For those trying to wrap their minds around design thinking, the basic innovation rules that Tim outlines in chapter 3, A Mental Matrix, are a great place to start because they’ll put you in the mindset required to grasp the key tenets of design thinking.

  1. The best ideas emerge when the whole organizational ecosystem has room to experiment.
    And room to fail! The greatest successes will often emerge after you get the false starts and failures out of the way (and make an effort to understand why you failed).
  2. Those most exposed to changing externalities are the ones best placed to respond
    and the most motivated to do so.

    Furthermore, if you have someone who thrives in that sort of an environment, make sure she’s on the team!
  3. Ideas should not be favoured based on those who create them.
    The most successful individuals are often those who latch on to, and promote, good ideas.
  4. Ideas that create a buzz should be favoured.
    Nothing’s better than viral marketing!
  5. The “gardening” skills of senior leadership should be used to tend, prune, and harvest ideas.
    Not to create them.
  6. An overarching purpose should be articulated.
    You’re looking for new ideas to solve a problem that people want solved.

And you want to grasp design thinking, because it works. Probably the best example is that of “Cool Biz“, the imaginative program from the award-winning Japanese advertising agency Hakuhodo designed to help the Ministry of the Environment in Japan get people moor involved in meeting Japan’s commitment to the greenhouse gas reduction goals of the Kyoto Protocol. Within a year of the launch of this program, the slogan “Cool Biz” was recognized by a staggering 95.8% of the Japanese market. Can you imagine the boost to your corporate brand if 95.8% of your potential market recognized your corporate offerings?

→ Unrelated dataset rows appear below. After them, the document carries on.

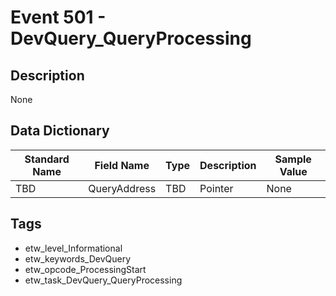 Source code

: # Event 501 - DevQuery_QueryProcessing

## Description
None

## Data Dictionary
|Standard Name|Field Name|Type|Description|Sample Value|
|---|---|---|---|---|
|TBD|QueryAddress|TBD|Pointer|None|None|

## Tags
* etw_level_Informational
* etw_keywords_DevQuery
* etw_opcode_ProcessingStart
* etw_task_DevQuery_QueryProcessing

For more information on design thinking, which is becoming more necessary by the day in a world where constant change is inevitable and everything is a prototype, see the Design Thinking blog, IDEO’s website, the The Harvard Business Review article on Design Thinking, the Innovation 100 Interview with Tim Brown on YouTube, the Design Thinking video (extended version) on YouTube, and the Global X Interview with Tim Brown on YouTube.

And if you’re still not convinced you should buy the book, consider the following quote which literally made my day:

Business school professors are fond of writing learned articles about the value of brainstorming. I encourage them to continue to do so (after all, some of my best friends are business school professors, and it keeps them busy and out of my way).